__What to work on__
Taking the line with "sali-su-va-ra-lalxde" as the first and the line with "samA-dhi-yiMda" as the last, set down exactly every line in that range from the entries below, and no more.
*** Data ***
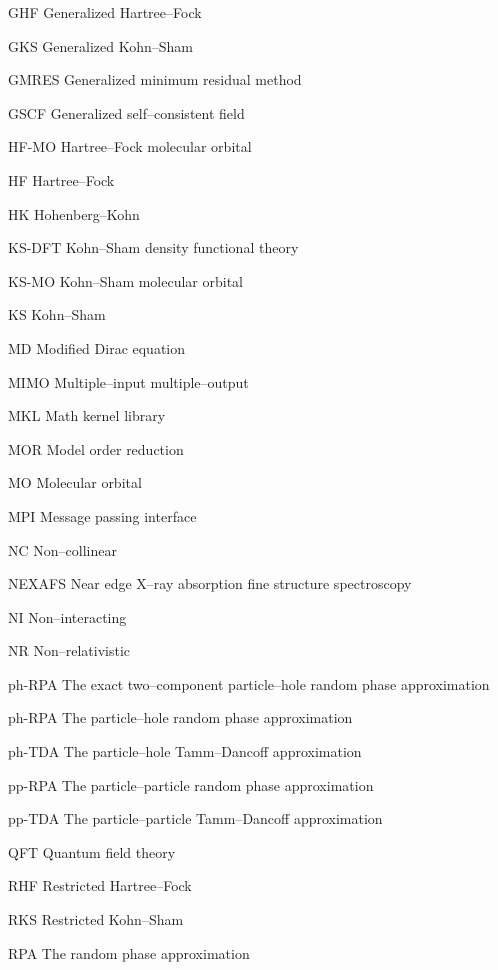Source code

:\begin{glossary}
  \item[GHF]         Generalized Hartree--Fock
  \item[GKS]         Generalized Kohn--Sham
  \item[GMRES]       Generalized minimum residual method
  \item[GSCF]        Generalized self--consistent field
  \item[HF-MO]       Hartree--Fock   molecular orbital
  \item[HF]          Hartree--Fock
  \item[HK]          Hohenberg--Kohn
  \item[KS-DFT]      Kohn--Sham density functional theory
  \item[KS-MO]       Kohn--Sham   molecular orbital
  \item[KS]          Kohn--Sham
  \item[MD]          Modified Dirac equation
  \item[MIMO]        Multiple--input multiple--output
  \item[MKL]         Math kernel library
  \item[MOR]         Model order reduction
  \item[MO]          Molecular orbital
  \item[MPI]         Message passing interface
  \item[NC]          Non--collinear
  \item[NEXAFS]      Near edge X--ray absorption fine structure spectroscopy
  \item[NI]          Non--interacting
  \item[NR]          Non--relativistic
  \item[ph-RPA]      The exact two--component particle--hole random phase approximation
  \item[ph-RPA]      The particle--hole random phase approximation
  \item[ph-TDA]      The particle--hole Tamm--Dancoff approximation
  \item[pp-RPA]      The particle--particle random phase approximation
  \item[pp-TDA]      The particle--particle Tamm--Dancoff approximation
  \item[QFT]         Quantum field theory
  \item[RHF]         Restricted Hartree--Fock
  \item[RKS]         Restricted Kohn--Sham
  \item[RPA]         The random phase approximation

\end{glossary}
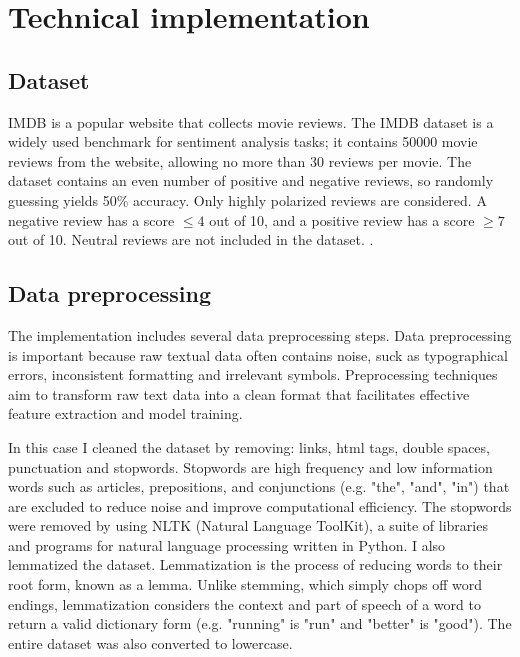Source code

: \documentclass{article}
\begin{document}
\section{Technical implementation}

\subsection{Dataset}
IMDB is a popular website that collects movie reviews.
The IMDB dataset is a widely used benchmark for sentiment analysis tasks;
it contains 50000 movie reviews from the website, allowing no more than 30 reviews per movie.
The dataset contains an even number of positive and negative reviews, so randomly guessing yields 50\% accuracy.
Only highly polarized reviews are considered.
A negative review has a score $\leq 4$ out of 10, and a positive review has a score $\geq 7$ out of 10. Neutral reviews are not included in the dataset. \cite{imdb_dataset_stanfordnlp}. 

\subsection{Data preprocessing}

The implementation includes several data preprocessing steps.
Data preprocessing is important because raw textual data often contains noise, suck as typographical errors, inconsistent formatting and irrelevant symbols.
Preprocessing techniques aim to transform raw text data into a clean format that facilitates effective feature extraction and model training.

In this case I cleaned the dataset by removing: links, html tags, double spaces, punctuation and stopwords.
Stopwords are high frequency and low information words such as articles, prepositions, and conjunctions (e.g. "the", "and", "in") that are excluded to reduce noise and improve computational efficiency.
The stopwords were removed by using NLTK (Natural Language ToolKit), a suite of libraries and programs for natural language processing written in Python.
I also lemmatized the dataset.
Lemmatization is the process of reducing words to their root form, known as a lemma.
Unlike stemming, which simply chops off word endings, lemmatization considers the context and part of speech of a word to return a valid dictionary form (e.g. "running" is "run" and "better" is "good").
The entire dataset was also converted to lowercase.
\end{document}
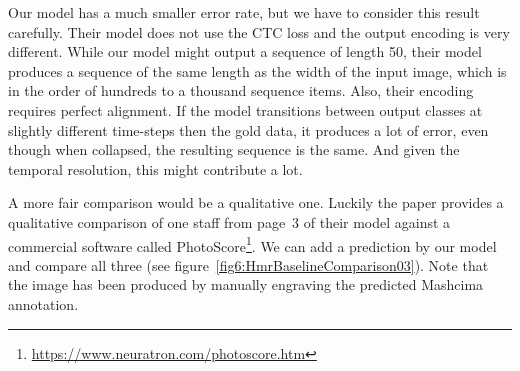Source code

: Our model has a much smaller error rate, but we have to consider this result carefully. Their model does not use the CTC loss and the output encoding is very different. While our model might output a sequence of length 50, their model produces a sequence of the same length as the width of the input image, which is in the order of hundreds to a thousand sequence items. Also, their encoding requires perfect alignment. If the model transitions between output classes at slightly different time-steps then the gold data, it produces a lot of error, even though when collapsed, the resulting sequence is the same. And given the temporal resolution, this might contribute a lot.

A more fair comparison would be a qualitative one. Luckily the paper provides a qualitative comparison of one staff from page~3 of their model against a commercial software called PhotoScore\footnote{\href{https://www.neuratron.com/photoscore.htm}{https://www.neuratron.com/photoscore.htm}}. We can add a prediction by our model and compare all three (see figure~\ref{fig6:HmrBaselineComparison03}). Note that the image has been produced by manually engraving the predicted Mashcima annotation.

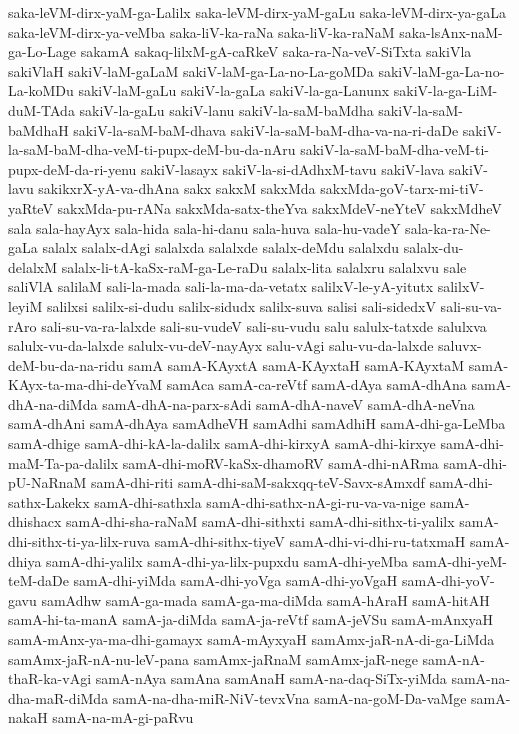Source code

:{saka-leVM-dirx-yaM-ga-Lalilx
saka-leVM-dirx-yaM-gaLu
saka-leVM-dirx-ya-gaLa
saka-leVM-dirx-ya-veMba
saka-liV-ka-raNa
saka-liV-ka-raNaM
saka-lsAnx-naM-ga-Lo-Lage
sakamA
sakaq-lilxM-gA-caRkeV
saka-ra-Na-veV-SiTxta
sakiVla
sakiVlaH
sakiV-laM-gaLaM
sakiV-laM-ga-La-no-La-goMDa
sakiV-laM-ga-La-no-La-koMDu
sakiV-laM-gaLu
sakiV-la-gaLa
sakiV-la-ga-Lanunx
sakiV-la-ga-LiM-duM-TAda
sakiV-la-gaLu
sakiV-lanu
sakiV-la-saM-baMdha
sakiV-la-saM-baMdhaH
sakiV-la-saM-baM-dhava
sakiV-la-saM-baM-dha-va-na-ri-daDe
sakiV-la-saM-baM-dha-veM-ti-pupx-deM-bu-da-nAru
sakiV-la-saM-baM-dha-veM-ti-pupx-deM-da-ri-yenu
sakiV-lasayx
sakiV-la-si-dAdhxM-tavu
sakiV-lava
sakiV-lavu
sakikxrX-yA-va-dhAna
sakx
sakxM
sakxMda
sakxMda-goV-tarx-mi-tiV-yaRteV
sakxMda-pu-rANa
sakxMda-satx-theYva
sakxMdeV-neYteV
sakxMdheV
sala
sala-hayAyx
sala-hida
sala-hi-danu
sala-huva
sala-hu-vadeY
sala-ka-ra-Ne-gaLa
salalx
salalx-dAgi
salalxda
salalxde
salalx-deMdu
salalxdu
salalx-du-delalxM
salalx-li-tA-kaSx-raM-ga-Le-raDu
salalx-lita
salalxru
salalxvu
sale
saliVlA
salilaM
sali-la-mada
sali-la-ma-da-vetatx
salilxV-le-yA-yitutx
salilxV-leyiM
salilxsi
salilx-si-dudu
salilx-sidudx
salilx-suva
salisi
sali-sidedxV
sali-su-va-rAro
sali-su-va-ra-lalxde
sali-su-vudeV
sali-su-vudu
salu
salulx-tatxde
salulxva
salulx-vu-da-lalxde
salulx-vu-deV-nayAyx
salu-vAgi
salu-vu-da-lalxde
saluvx-deM-bu-da-na-ridu
samA
samA-KAyxtA
samA-KAyxtaH
samA-KAyxtaM
samA-KAyx-ta-ma-dhi-deYvaM
samAca
samA-ca-reVtf
samA-dAya
samA-dhAna
samA-dhA-na-diMda
samA-dhA-na-parx-sAdi
samA-dhA-naveV
samA-dhA-neVna
samA-dhAni
samA-dhAya
samAdheVH
samAdhi
samAdhiH
samA-dhi-ga-LeMba
samA-dhige
samA-dhi-kA-la-dalilx
samA-dhi-kirxyA
samA-dhi-kirxye
samA-dhi-maM-Ta-pa-dalilx
samA-dhi-moRV-kaSx-dhamoRV
samA-dhi-nARma
samA-dhi-pU-NaRnaM
samA-dhi-riti
samA-dhi-saM-sakxqq-teV-Savx-sAmxdf
samA-dhi-sathx-Lakekx
samA-dhi-sathxla
samA-dhi-sathx-nA-gi-ru-va-va-nige
samA-dhishacx
samA-dhi-sha-raNaM
samA-dhi-sithxti
samA-dhi-sithx-ti-yalilx
samA-dhi-sithx-ti-ya-lilx-ruva
samA-dhi-sithx-tiyeV
samA-dhi-vi-dhi-ru-tatxmaH
samA-dhiya
samA-dhi-yalilx
samA-dhi-ya-lilx-pupxdu
samA-dhi-yeMba
samA-dhi-yeM-teM-daDe
samA-dhi-yiMda
samA-dhi-yoVga
samA-dhi-yoVgaH
samA-dhi-yoV-gavu
samAdhw
samA-ga-mada
samA-ga-ma-diMda
samA-hAraH
samA-hitAH
samA-hi-ta-manA
samA-ja-diMda
samA-ja-reVtf
samA-jeVSu
samA-mAnxyaH
samA-mAnx-ya-ma-dhi-gamayx
samA-mAyxyaH
samAmx-jaR-nA-di-ga-LiMda
samAmx-jaR-nA-nu-leV-pana
samAmx-jaRnaM
samAmx-jaR-nege
samA-nA-thaR-ka-vAgi
samA-nAya
samAna
samAnaH
samA-na-daq-SiTx-yiMda
samA-na-dha-maR-diMda
samA-na-dha-miR-NiV-tevxVna
samA-na-goM-Da-vaMge
samA-nakaH
samA-na-mA-gi-paRvu
}
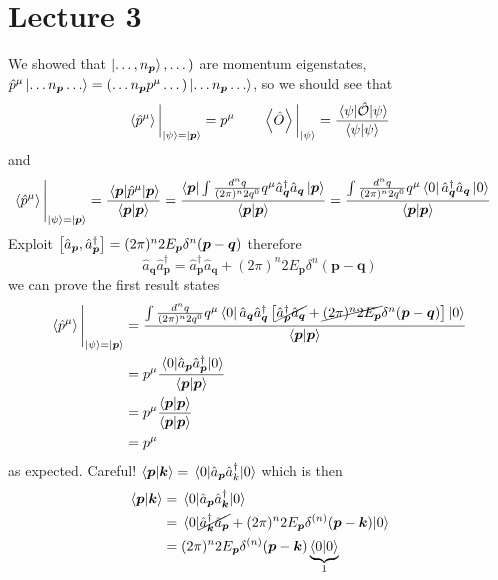 \section{Lecture 3}

We showed that $\ket{\dots, n_{\bm{p}}}, \dots)$ are momentum eigenstates, $\hat{p}^{\mu} \ket{\dots n_{\bm{p}} \dots} = (\dots n_{\bm{p}}p^\mu \dots) \ket{\dots n_{\bm{p}} \dots}$, so we should see that 
\begin{equation}
    \expval{\hat{p}^{\mu}}\bigg\vert_{\ket{\psi} = \ket{\bm{p}}} = p^\mu \quad \quad  \expval{\hat{O}}\bigg\vert_{\ket{\psi}} = \frac{\mel{\psi}{\hat{\mathcal{O}}}{\psi}}{\expval{\psi|\psi}}
\end{equation}
and 
\begin{align}
    \expval{\hat{p}^{\mu}}\Bigg|_{\ket{\psi} = \ket{\bm{p}}} & = \frac{\mel{\bm{p}}{\hat{p}^\mu}{\bm{p}}}{\expval{\bm{p}|\bm{p}}}   = \frac{\bra{\bm{p}} \int \frac{d^n q}{(2\pi)^n 2q^0} q^\mu \hat{a}_{\bm{q}}^\dagger \hat{a}_{\bm{q}} \ket{\bm{p}} }{\expval{\bm{p}|\bm{p}}} = \frac{\int \frac{d^n q}{(2\pi)^n 2q^0}  q^\mu   \bra{0}  \hat{a}_{\bm{q}}^\dagger \hat{a}_{\bm{q}} \ket{0} }{\expval{\bm{p}|\bm{p}}}
\end{align}
Exploit $\comm{\hat{a}_{\bm{p}}}{\hat{a}_{\bm{p}}^{\dagger}} = (2\pi)^n 2E_{\bm{p}} \delta^{n}(\bm{p} - \bm{q})$ therefore 
\begin{equation}
    \hat{a}_{\bm{q}} \hat{a}_{\bm{p}}^{\dagger} = \hat{a}_{\bm{p}}^{\dagger} \hat{a}_{\bm{q}} + (2\pi)^n 2E_{\bm{p}} \delta^{n}(\bm{p} - \bm{q})
\end{equation}
we can prove the first result states
\begin{align}
    \expval{\hat{p}^{\mu}}\Bigg|_{\ket{\psi} = \ket{\bm{p}}} & = \frac{\int \frac{d^n q}{(2\pi)^n 2q^0}  q^\mu   \bra{0} \hat{a}_{\bm{q}} \hat{a}_{\bm{q}}^\dagger  \left[  \cancel{\hat{a}_{\bm{p}}^{\dagger} \hat{a}_{\bm{q}}} + \cancel{(2\pi)^n 2E_{\bm{p}}} \delta^{n}(\bm{p} - \bm{q})  \right] \ket{0} }{\expval{\bm{p}|\bm{p}}} \nonumber\\
    & = p^\mu \frac{\mel{0}{  \hat{a}_{\bm{p}} \hat{a}_{\bm{p}}^\dagger  }{0}}{\expval{\bm{p}|\bm{p}}}\nonumber\\
    & = p^\mu \frac{\expval{\bm{p}|\bm{p}}}{\expval{\bm{p}|\bm{p}}} \nonumber\\
    & = p^\mu 
\end{align}
as expected. Careful! $\expval{\bm{p}|\bm{k}} = \mel{0}{\hat{a}_{\bm{p}} \hat{a}_{k}^{\dagger} }{0}$ 
which is then 
\begin{align}
    \expval{\bm{p}|\bm{k}} & = \mel{0}{\hat{a}_{\bm{p}} \hat{a}_{\bm{k}}^{\dagger} }{0} \nonumber\\
      &=  \mel{0}{ \cancel{\hat{a}_{\bm{k}}^{\dagger}\hat{a}_{\bm{p}}} +(2\pi)^n 2E_{\bm{p}}\delta^{(n)} (\bm{p} - \bm{k})  }{0} \nonumber\\
    & = (2\pi)^n 2E_{\bm{p}}\delta^{(n)} (\bm{p} - \bm{k}) \underbrace{\expval{0|0}}_\text{$1$}
 \end{align}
*** End of Data ***
__Result of the exercise__
sali-su-va-ra-lalxde
sali-su-vudeV
sali-su-vudu
salu
salulx-tatxde
salulxva
salulx-vu-da-lalxde
salulx-vu-deV-nayAyx
salu-vAgi
salu-vu-da-lalxde
saluvx-deM-bu-da-na-ridu
samA
samA-KAyxtA
samA-KAyxtaH
samA-KAyxtaM
samA-KAyx-ta-ma-dhi-deYvaM
samAca
samA-ca-reVtf
samA-dAya
samA-dhAna
samA-dhA-na-diMda
samA-dhA-na-parx-sAdi
samA-dhA-naveV
samA-dhA-neVna
samA-dhAni
samA-dhAya
samAdheVH
samAdhi
samAdhiH
samA-dhi-ga-LeMba
samA-dhige
samA-dhi-kA-la-dalilx
samA-dhi-kirxyA
samA-dhi-kirxye
samA-dhi-maM-Ta-pa-dalilx
samA-dhi-moRV-kaSx-dhamoRV
samA-dhi-nARma
samA-dhi-pU-NaRnaM
samA-dhi-riti
samA-dhi-saM-sakxqq-teV-Savx-sAmxdf
samA-dhi-sathx-Lakekx
samA-dhi-sathxla
samA-dhi-sathx-nA-gi-ru-va-va-nige
samA-dhishacx
samA-dhi-sha-raNaM
samA-dhi-sithxti
samA-dhi-sithx-ti-yalilx
samA-dhi-sithx-ti-ya-lilx-ruva
samA-dhi-sithx-tiyeV
samA-dhi-vi-dhi-ru-tatxmaH
samA-dhiya
samA-dhi-yalilx
samA-dhi-ya-lilx-pupxdu
samA-dhi-yeMba
samA-dhi-yeM-teM-daDe
samA-dhi-yiMda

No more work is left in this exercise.